In this case, the boy, Jacob, is portrayed by Anton Yelchin, and the girl, Anna, by Felicity Jones. Throughout the 90-minute feature, we are exposed to the very beginning of their relationship, and how the relationship evolves through long distance perils, immigration perils, and other life perils, which is convenient, because a perilous relationship makes for a much better story than a smooth-sailing one.
Jacob, an American, meets Anna, who is English, while they are in college in Los Angeles. Anna, who still lives in England, is in the states via a student visa. Jacob happens to the the teacher's assistant for one of Anna's classes, and that is how they meet.

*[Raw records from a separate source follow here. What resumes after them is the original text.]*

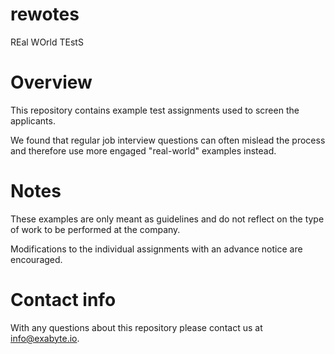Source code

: # rewotes

REal WOrld TEstS

# Overview

This repository contains example test assignments used to screen the applicants.

We found that regular job interview questions can often mislead the process and therefore use more engaged "real-world" examples instead.

# Notes

These examples are only meant as guidelines and do not reflect on the type of work to be performed at the company.

Modifications to the individual assignments with an advance notice are encouraged.

# Contact info

With any questions about this repository please contact us at info@exabyte.io.
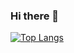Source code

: ### Hi there 👋

[![Top Langs](https://github-readme-stats.vercel.app/api/top-langs/?username=ro1l&layout=compact＆bg_color＝000000)](https://github.com/anuraghazra/github-readme-stats)

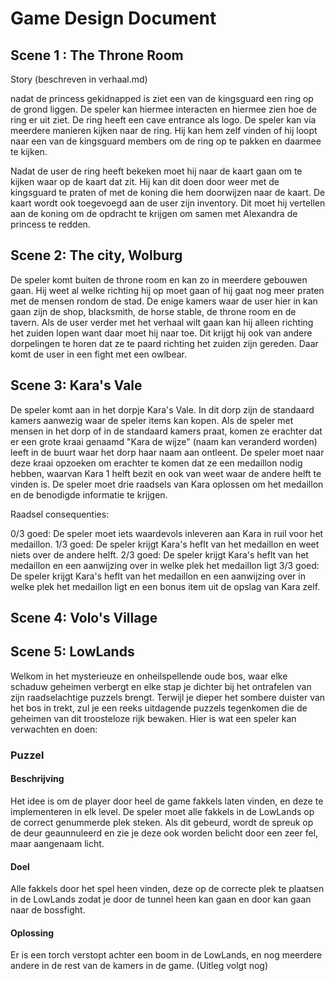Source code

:# Game Design Document

## Scene 1 : The Throne Room

Story (beschreven in verhaal.md)

nadat de princess gekidnapped is ziet een van de kingsguard een ring op de grond liggen. De speler kan hiermee interacten en hiermee zien hoe de ring er uit ziet. De ring heeft een cave entrance als logo.
De speler kan via meerdere manieren kijken naar de ring. Hij kan hem zelf vinden of hij loopt naar een van de kingsguard members om de ring op te pakken en daarmee te kijken.

Nadat de user de ring heeft bekeken moet hij naar de kaart gaan om te kijken waar op de kaart dat zit. Hij kan dit doen door weer met de kingsguard te praten of met de koning die hem doorwijzen naar de kaart. De kaart wordt ook toegevoegd aan de user zijn inventory. Dit moet hij vertellen aan de koning om de opdracht te krijgen om samen met Alexandra de princess te redden.

## Scene 2: The city, Wolburg

De speler komt buiten de throne room en kan zo in meerdere gebouwen gaan. Hij weet al welke richting hij op moet gaan of hij gaat nog meer praten met de mensen rondom de stad.
De enige kamers waar de user hier in kan gaan zijn de shop, blacksmith, de horse stable, de throne room en de tavern.
Als de user verder met het verhaal wilt gaan kan hij alleen richting het zuiden lopen want daar moet hij naar toe. Dit krijgt hij ook van andere dorpelingen te horen dat ze te paard richting het zuiden zijn gereden. Daar komt de user in een fight met een owlbear.

## Scene 3: Kara's Vale

De speler komt aan in het dorpje Kara's Vale. In dit dorp zijn de standaard kamers aanwezig waar de speler items kan kopen.
Als de speler met mensen in het dorp of in de standaard kamers praat, komen ze erachter dat er een grote kraai genaamd "Kara de wijze" (naam kan veranderd worden) leeft in de buurt waar het dorp haar naam aan ontleent. De speler moet naar deze kraai opzoeken om erachter te komen dat ze een medaillon nodig hebben, waarvan Kara 1 helft bezit en ook van weet waar de andere helft te vinden is. De speler moet drie raadsels van Kara oplossen om het medaillon en de benodigde informatie te krijgen.

Raadsel consequenties:

0/3 goed: De speler moet iets waardevols inleveren aan Kara in ruil voor het medaillon.
1/3 goed: De speler krijgt Kara's heflt van het medaillon en weet niets over de andere helft.
2/3 goed: De speler krijgt Kara's heflt van het medaillon en een aanwijzing over in welke plek het medaillon ligt
3/3 goed: De speler krijgt Kara's heflt van het medaillon en een aanwijzing over in welke plek het medaillon ligt en een bonus item uit de opslag van Kara zelf.

## Scene 4: Volo's Village

## Scene 5: LowLands

Welkom in het mysterieuze en onheilspellende oude bos, waar elke schaduw geheimen verbergt en elke stap je dichter bij het ontrafelen van zijn raadselachtige puzzels brengt. Terwijl je dieper het sombere duister van het bos in trekt, zul je een reeks uitdagende puzzels tegenkomen die de geheimen van dit troosteloze rijk bewaken. Hier is wat een speler kan verwachten en doen:

### Puzzel

#### Beschrijving

Het idee is om de player door heel de game fakkels laten vinden, en deze te implementeren in elk level. De speler moet alle fakkels in de LowLands op de correct genummerde plek steken. Als dit gebeurd, wordt de spreuk op de deur geaunnuleerd en zie je deze ook worden belicht door een zeer fel, maar aangenaam licht.

#### Doel

Alle fakkels door het spel heen vinden, deze op de correcte plek te plaatsen in de LowLands zodat je door de tunnel heen kan gaan en door kan gaan naar de bossfight.

#### Oplossing

Er is een torch verstopt achter een boom in de LowLands, en nog meerdere andere in de rest van de kamers in de game. (Uitleg volgt nog)
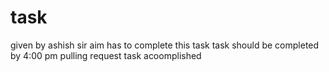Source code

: # task
given by ashish sir
aim has to complete this task
task should be completed by 4:00 pm
pulling request
task acoomplished
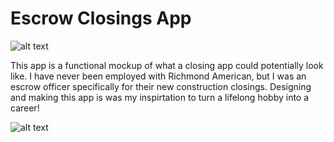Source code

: # Escrow Closings App

![alt text](https://danpayne.info/rah.png)

This app is a functional mockup of what a closing app could potentially look like. I have never been employed with Richmond American, but I was an escrow officer specifically for their new construction closings. Designing and making this app is was my inspirtation to turn a lifelong hobby into a career!


![alt text](https://danpayne.info/static/media/portfolio1.20f01599634aab0d14c5.png)


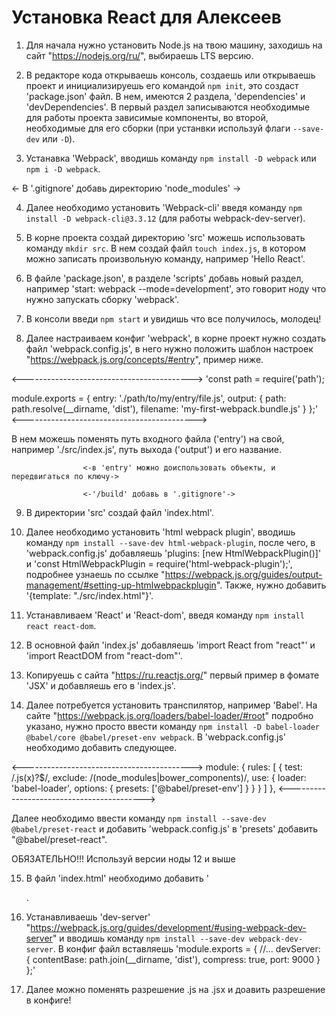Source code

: # Установка React для Алексеев

1) Для начала нужно установить Node.js на твою машину, заходишь на сайт "https://nodejs.org/ru/", выбираешь LTS версию.

2) В редакторе кода открываешь консоль, создаешь или открываешь проект и инициализируешь его командой `npm init`, это создаст 'package.json' файл. В нем, имеются 2 раздела, 'dependencies' и 'devDependencies'. В первый раздел записываются необходимые для работы проекта зависимые компоненты, во второй, необходимые для его сборки (при устанвки используй флаги `--save-dev` или `-D`).

3) Устанавка 'Webpack', вводишь команду `npm install -D webpack` или `npm i -D webpack`.

<- В '.gitignore' добавь директорию 'node_modules' ->

4) Далее необходимо установить 'Webpack-cli' введя команду `npm install -D webpack-cli@3.3.12` (для работы webpack-dev-server).

5) В корне проекта создай директорию 'src' можешь использовать команду `mkdir src`. В нем создай файл `touch index.js`, в котором можно записать произвольную команду, например 'Hello React'.

6) В файле 'package.json', в разделе 'scripts' добавь новый раздел, например 'start: webpack --mode=development', это говорит ноду что нужно запускать сборку 'webpack'.

7) В консоли введи `npm start` и увидишь что все получилось, молодец!

8) Далее настраиваем конфиг 'webpack', в корне проект нужно создать файл 'webpack.config.js', в него нужно положить шаблон настроек "https://webpack.js.org/concepts/#entry", пример ниже.

<------------------------------------------>
'const path = require('path');

module.exports = {
  entry: './path/to/my/entry/file.js',
  output: {
    path: path.resolve(__dirname, 'dist'),
    filename: 'my-first-webpack.bundle.js'
  }
};'
<------------------------------------------->

В нем можешь поменять путь входного файла ('entry') на свой, например './src/index.js', путь выхода ('output') и его название.

                    <-в 'entry' можно доиспользовать объекты, и передвигаться по ключу->

                    <-'/build' добавь в '.gitignore'->

9) В директории 'src' создай файл 'index.html'.

10) Далее необходимо установить 'html webpack plugin', вводишь команду `npm install --save-dev html-webpack-plugin`, после чего, в 'webpack.config.js' добавляешь 'plugins: [new HtmlWebpackPlugin()]' и 'const HtmlWebpackPlugin = require('html-webpack-plugin');', подробнее узнаешь по ссылке "https://webpack.js.org/guides/output-management/#setting-up-htmlwebpackplugin". Также, нужно добавить '{template: "./src/index.html"}'.

11) Устанавливаем 'React' и 'React-dom', введя команду `npm install react react-dom`.

12) В основной файл 'index.js' добавляешь 'import React from "react"' и 'import ReactDOM from "react-dom"'.

13) Копируешь с сайта "https://ru.reactjs.org/" первый пример в фомате 'JSX' и добавляешь его в 'index.js'.

14) Далее потребуется установить транспилятор, например 'Babel'. На сайте "https://webpack.js.org/loaders/babel-loader/#root" подробно указано, нужно просто ввести команду `npm install -D babel-loader @babel/core @babel/preset-env webpack`. В 'webpack.config.js' необходимо добавить следующее.

<------------------------------------------>
module: {
  rules: [
    {
      test: /\.js(x)?$/,
      exclude: /(node_modules|bower_components)/,
      use: {
        loader: 'babel-loader',
        options: {
          presets: ['@babel/preset-env']
        }
      }
    }
  ]
},
<------------------------------------------>

Далее необходимо ввести команду `npm install --save-dev @babel/preset-react` и добавить 'webpack.config.js' в 'presets' добавить "@babel/preset-react".

ОБЯЗАТЕЛЬНО!!! Используй версии ноды 12 и выше

15) В файл 'index.html' необходимо добавить '<div id="hello-example"></div>.

16) Устанавливаешь 'dev-server' "https://webpack.js.org/guides/development/#using-webpack-dev-server" и вводишь команду `npm install --save-dev webpack-dev-server`. В конфиг файл вставляешь 
    'module.exports = {
  //...
  devServer: {
    contentBase: path.join(__dirname, 'dist'),
    compress: true,
    port: 9000
  }
};'

17) Далее можно поменять разрешение .js на .jsx и доавить разрешение в конфиге!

What makes Like Crazy work is the real performances by Yelchin and Jones, who share a terrific on-screen chemistry. Their relationship seems very natural and authentic, and it makes the viewer believe that there truly is something between them. The progression of their relationship from "dating" to "couple" is conveyed through a four or five second clips of romantic escapades of the two, streamed one after the other; a montage, if you will. The absence of pop music is much appreciated, and instead, the voiceless music presents an almost nostalgic backdrop, making the viewer reminisce of their own first loves as they watch. It's a nice presentation of young, blissful emotion by Mr. Doremus.
But the bliss does not linger of course, when Anna, who decided to stay in Los Angeles over the summer to remain with Jacob, rather than returning home, overstays her school visa. As a result, when she attempts to return, she is disallowed into the county and is returned to England.
Jacob, an aspiring furniture designer, has no intention of moving to England. Whereas Anna, a writer, can no longer visit the states until she clears up the visa issues -- which apparently takes years. I don't think I can explain the dilemma any more clearly.
It's evident that Like Crazy makes an effort to avoid conventional romance cliches. And for the most part, it does. Doremus uses the "shaky camera" approach when filming his movie, giving the film a more real feel. Additionally, he employees a very voyeuristic style. Instead of inserting the camera directly in front of his characters, he's off to the side. Sometimes we're even watching Jacob and Anna from a different room, or from behind a tree, as if we are ourselves are there, observing the couple from a distance.
|Anton Yelchin and Felicity Jones in Like Crazy.|
The film doesn't avoid conventional cliches throughout it's entirety, however. We follow the couple as they move on with their lives, and try to make things work, then give up, then visit each other and try again, then take a break, and then finally they -- well, I'm not going to spoil it. Other subplots and minor characters arrive of course. Anna's parents (Alex Kingston and Olivier Muirhead) check in every now and then, and are very vocal about their love for whiskey (in a non-alcoholic way). Additionally, each character has their own romantic fling to muddle the plot, Jacob's being a lovely Jennifer Lawrence (her second movie this past year where she shares a romance with Yelchin, the first being Jodie Foster's The Beaver) and for Anna, a completely bland and dull Brit named Charlie Bewley, who she shares no chemistry with whatsoever.
As the relationship becomes muddled, between the visa issues and such, so does the film to an extent. The last 30 minutes or so take on a much different tone than the first 60. It may have been intentional, as Doremus is trying to portray how the characters are fed up with their inconvenient situation.
The film is also very modern, heavily incorporating things like smart phones and blogs into the mix. Doremus, only 28, is part of generation Y, and is clearly at an age where he fully understands today's technologies, and knows how to incorporate them properly into his work.
But Like Crazy is all about Jacob and Anna. I mentioned how the film has a very nostalgic feel to it. Though you're only just meeting them for the first time, when you watch Yelchin and Jones together, you'll almost feel like you've known them for years. And even after the credits finish rolling, you may even find yourself still thinking about them.